Consider the travel example again. Imagine you’re an investigator working with rudimentary, manual tools like pivot tables and Excel spreadsheets. You might spend hours assessing an airline’s booking and billing data before finding a customer that seems to be filing a suspiciously high number or high value of claims. Even after embarking on a lengthy investigation, you may well find that this ‘discrepancy’ can be attributed to the fact that the customer is a business traveller. They are having to hedge their bets by booking multiple simultaneous flights for speculative meetings. They took out insurance to account for the fact that some bookings may be cancelled. After all this research and investigation, it was a very time-consuming false alarm.
If a physician was at a conference or on holiday during a particular week, how could they possibly have completed several dozen travel health insurance-covered treatments each day?
The insurance investigator in this scenario is not to blame: they wasted significant resources chasing a dead end, but if this investigator had been equipped with AI-powered analytical tools, the same travel trends could have been processed and interpreted in minutes – rather than hours. What’s more, AI would have produced significantly fewer false alarms, enabling the investigator to dedicate their time to following up on genuine leads – which means even more time saved.
AI is also much better at uncovering trends or patterns that aren’t easily recognised by a human – revealing hidden fraud.

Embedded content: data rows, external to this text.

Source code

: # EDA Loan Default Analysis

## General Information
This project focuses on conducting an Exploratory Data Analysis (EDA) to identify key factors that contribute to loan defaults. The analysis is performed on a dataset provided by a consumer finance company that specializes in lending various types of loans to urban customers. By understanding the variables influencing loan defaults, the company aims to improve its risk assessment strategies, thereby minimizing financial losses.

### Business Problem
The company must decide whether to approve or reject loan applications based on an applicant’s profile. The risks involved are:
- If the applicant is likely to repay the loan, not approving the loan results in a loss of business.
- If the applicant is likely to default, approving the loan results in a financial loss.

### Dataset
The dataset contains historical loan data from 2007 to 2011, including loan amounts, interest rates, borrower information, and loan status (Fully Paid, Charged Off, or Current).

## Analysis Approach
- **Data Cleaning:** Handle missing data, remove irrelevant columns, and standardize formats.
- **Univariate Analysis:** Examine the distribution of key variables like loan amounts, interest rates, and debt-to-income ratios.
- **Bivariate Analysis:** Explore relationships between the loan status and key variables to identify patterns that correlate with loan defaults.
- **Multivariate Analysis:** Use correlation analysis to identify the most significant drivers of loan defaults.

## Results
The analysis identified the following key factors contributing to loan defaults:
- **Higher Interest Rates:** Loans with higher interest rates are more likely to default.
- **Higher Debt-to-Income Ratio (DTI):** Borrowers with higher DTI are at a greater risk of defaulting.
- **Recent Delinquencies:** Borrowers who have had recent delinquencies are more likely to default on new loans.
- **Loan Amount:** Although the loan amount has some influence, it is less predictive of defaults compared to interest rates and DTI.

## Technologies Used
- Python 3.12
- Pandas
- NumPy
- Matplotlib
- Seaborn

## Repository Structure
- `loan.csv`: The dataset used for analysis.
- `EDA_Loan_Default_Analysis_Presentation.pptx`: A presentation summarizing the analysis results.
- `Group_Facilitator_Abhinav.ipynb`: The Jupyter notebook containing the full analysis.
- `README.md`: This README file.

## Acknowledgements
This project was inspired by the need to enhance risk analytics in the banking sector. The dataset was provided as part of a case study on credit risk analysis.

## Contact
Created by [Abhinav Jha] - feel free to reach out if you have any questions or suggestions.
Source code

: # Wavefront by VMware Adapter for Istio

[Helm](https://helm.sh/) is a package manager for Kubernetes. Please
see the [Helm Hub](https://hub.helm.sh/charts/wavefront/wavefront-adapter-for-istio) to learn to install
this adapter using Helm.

Take the example of a fraudulent claim made for medical or injury treatment abroad. It can prove very difficult to assess whether a claim is fraudulent - whether the treatment actually took place – or not. Noticing the fact that there has been a large number of claims laid out in similar ways, with doctors performing the same kinds of treatment in different countries, would be very hard to spot for a human sifting through thousands upon thousands of medical claims. However, AI can spot these trends and patterns in seconds across vast amounts of data.

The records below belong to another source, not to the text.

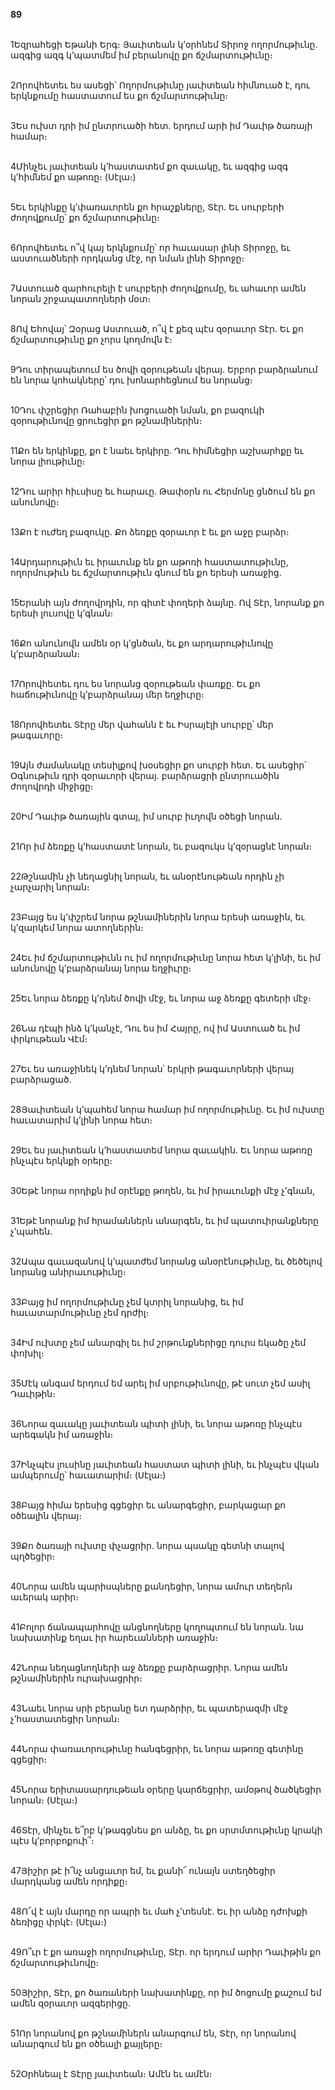 **89**

\
1Եզրահեցի Եթանի Երգ։ Յաւիտեան կ’օրհնեմ Տիրոջ ողորմութիւնը. ազգից ազգ կ’պատմեմ իմ բերանովը քո ճշմարտութիւնը։

\
2Որովհետեւ ես ասեցի՝ Ողորմութիւնը յաւիտեան հիմնուած է, դու երկնքումը հաստատում ես քո ճշմարտութիւնը։

\
3Ես ուխտ դրի իմ ընտրուածի հետ. երդում արի իմ Դաւիթ ծառայի համար։

\
4Մինչեւ յաւիտեան կ’հաստատեմ քո զաւակը, եւ ազգից ազգ կ’հիմնեմ քո աթոռը։ (Սէլա։)

\
5Եւ երկինքը կ’փառաւորեն քո հրաշքները, Տէր. Եւ սուրբերի ժողովքումը՝ քո ճշմարտութիւնը։

\
6Որովհետեւ ո՞վ կայ երկնքումը՝ որ հաւասար լինի Տիրոջը, եւ աստուածների որդկանց մէջ, որ նման լինի Տիրոջը։

\
7Աստուած զարհուրելի է սուրբերի ժողովքումը, եւ ահաւոր ամեն նորան շրջապատողների մօտ։

\
8Ով Եհովայ՝ Զօրաց Աստուած, ո՞վ է քեզ պէս զօրաւոր Տէր. Եւ քո ճշմարտութիւնը քո չորս կողմովն է։

\
9Դու տիրապետում ես ծովի զօրութեան վերայ. Երբոր բարձրանում են նորա կոհակները՝ դու խոնարհեցնում ես նորանց։

\
10Դու փշրեցիր Ռահաբին խոցուածի նման, քո բազուկի զօրութիւնովը ցրուեցիր քո թշնամիներին։

\
11Քո են երկինքը, քո է նաեւ երկիրը. Դու հիմնեցիր աշխարհքը եւ նորա լիութիւնը։

\
12Դու արիր հիւսիսը եւ հարաւը. Թափօրն ու Հերմոնը ցնծում են քո անունովը։

\
13Քո է ուժեղ բազուկը. Քո ձեռքը զօրաւոր է եւ քո աջը բարձր։

\
14Արդարութիւն եւ իրաւունք են քո աթոռի հաստատութիւնը, ողորմութիւն եւ ճշմարտութիւն գնում են քո երեսի առաջից.

\
15Երանի այն ժողովրդին, որ գիտէ փողերի ձայնը. Ով Տէր, նորանք քո երեսի լուսովը կ’գնան։

\
16Քո անունովն ամեն օր կ’ցնծան, եւ քո արդարութիւնովը կ’բարձրանան։

\
17Որովհետեւ դու ես նորանց զօրութեան փառքը. Եւ քո հաճութիւնովը կ’բարձրանայ մեր եղջիւրը։

\
18Որովհետեւ Տէրը մեր վահանն է եւ Իսրայէլի սուրբը՝ մեր թագաւորը։

\
19Այն ժամանակը տեսիլքով խօսեցիր քո սուրբի հետ. Եւ ասեցիր՝ Օգնութիւն դրի զօրաւորի վերայ. բարձրացրի ընտրուածին ժողովրդի միջիցը։

\
20Իմ Դաւիթ ծառային գտայ, իմ սուրբ իւղովն օծեցի նորան.

\
21Որ իմ ձեռքը կ’հաստատէ նորան, եւ բազուկս կ’զօրացնէ նորան։

\
22Թշնամին չի նեղացնիլ նորան, եւ անօրէնութեան որդին չի չարչարիլ նորան։

\
23Բայց ես կ’փշրեմ նորա թշնամիներին նորա երեսի առաջին, եւ կ’զարկեմ նորա ատողներին։

\
24Եւ իմ ճշմարտութիւնն ու իմ ողորմութիւնը նորա հետ կ’լինի, եւ իմ անունովը կ’բարձրանայ նորա եղջիւրը։

\
25Եւ նորա ձեռքը կ’դնեմ ծովի մէջ, եւ նորա աջ ձեռքը գետերի մէջ։

\
26Նա դէպի ինձ կ’կանչէ, Դու ես իմ Հայրը, ով իմ Աստուած եւ իմ փրկութեան Վէմ։

\
27Եւ ես առաջինեկ կ’դնեմ նորան՝ երկրի թագաւորների վերայ բարձրացած.

\
28Յաւիտեան կ’պահեմ նորա համար իմ ողորմութիւնը. Եւ իմ ուխտը հաւատարիմ կ’լինի նորա հետ։

\
29Եւ ես յաւիտեան կ’հաստատեմ նորա զաւակին. Եւ նորա աթոռը ինչպէս երկնքի օրերը։

\
30Եթէ նորա որդիքն իմ օրէնքը թողեն, եւ իմ իրաւունքի մէջ չ’գնան,

\
31Եթէ նորանք իմ հրամաններն անարգեն, եւ իմ պատուիրանքները չ’պահեն.

\
32Ապա գաւազանով կ’պատժեմ նորանց անօրէնութիւնը, եւ ծեծելով նորանց անիրաւութիւնը։

\
33Բայց իմ ողորմութիւնը չեմ կտրիլ նորանից, եւ իմ հաւատարմութիւնը չեմ դրժիլ։

\
34Իմ ուխտը չեմ անարգիլ եւ իմ շրթունքներիցը դուրս եկածը չեմ փոխիլ։

\
35Մէկ անգամ երդում եմ արել իմ սրբութիւնովը, թէ սուտ չեմ ասիլ Դաւիթին։

\
36Նորա զաւակը յաւիտեան պիտի լինի, եւ նորա աթոռը ինչպէս արեգակն իմ առաջին։

\
37Ինչպէս լուսինը յաւիտեան հաստատ պիտի լինի, եւ ինչպէս վկան ամպերումը՝ հաւատարիմ։ (Սէլա։)

\
38Բայց հիմա երեսից գցեցիր եւ անարգեցիր, բարկացար քո օծեալին վերայ։

\
39Քո ծառայի ուխտը փչացրիր. նորա պսակը գետնի տալով պղծեցիր։

\
40Նորա ամեն պարիսպները քանդեցիր, նորա ամուր տեղերն աւերակ արիր։

\
41Բոլոր ճանապարհովը անցնողները կողոպտում են նորան. նա նախատինք եղաւ իր հարեւանների առաջին։

\
42Նորա նեղացնողների աջ ձեռքը բարձրացրիր. Նորա ամեն թշնամիներին ուրախացրիր։

\
43Նաեւ նորա սրի բերանը ետ դարձրիր, եւ պատերազմի մէջ չ’հաստատեցիր նորան։

\
44Նորա փառաւորութիւնը հանգեցրիր, եւ նորա աթոռը գետինը գցեցիր։

\
45Նորա երիտասարդութեան օրերը կարճեցրիր, ամօթով ծածկեցիր նորան։ (Սէլա։)

\
46Տէր, մինչեւ ե՞րբ կ’թագցնես քո անձը, եւ քո սրտմտութիւնը կրակի պէս կ’բորբոքուի՞։

\
47Յիշիր թէ ի՜նչ անցաւոր եմ, եւ քանի՜ ունայն ստեղծեցիր մարդկանց ամեն որդիքը։

\
48Ո՜վ է այն մարդը որ ապրի եւ մահ չ’տեսնէ. Եւ իր անձը դժոխքի ձեռիցը փրկէ։ (Սէլա։)

\
49Ո՞ւր է քո առաջի ողորմութիւնը, Տէր. որ երդում արիր Դաւիթին քո ճշմարտութիւնովը։

\
50Յիշիր, Տէր, քո ծառաների նախատինքը, որ իմ ծոցումը քաշում եմ ամեն զօրաւոր ազգերիցը.

\
51Որ նորանով քո թշնամիներն անարգում են, Տէր, որ նորանով անարգում են քո օծեալի քայլերը։

\
52Օրհնեալ է Տէրը յաւիտեան։ Ամէն եւ ամէն։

What’s more, AI can process enormous amounts of publicly available data from the internet – forums, social
media, Google reviews and more. For instance, if a physician was at a conference or on holiday during a particular week, how could they possibly have completed several dozen travel health insurance-covered treatments each day?
Striking the right balance
AI can analyse data in a fraction of the time it takes a human analyst – and with a much higher degree of accuracy. However, travel insurance will always require a human element. Complex decisions made each day by insurers on behalf of holidaymakers and providers will always need human input.
With AI and human employees working in tandem, insurers can easily uncover fraudulent claims while handling the issue in a fair and professional manner – punishing fraudsters and providing a smooth journey for genuine customers. By optimising certain processes through smart solutions, insurance providers can ensure that their analysts and investigators go after the complexities that drive decision making and maximise outcomes.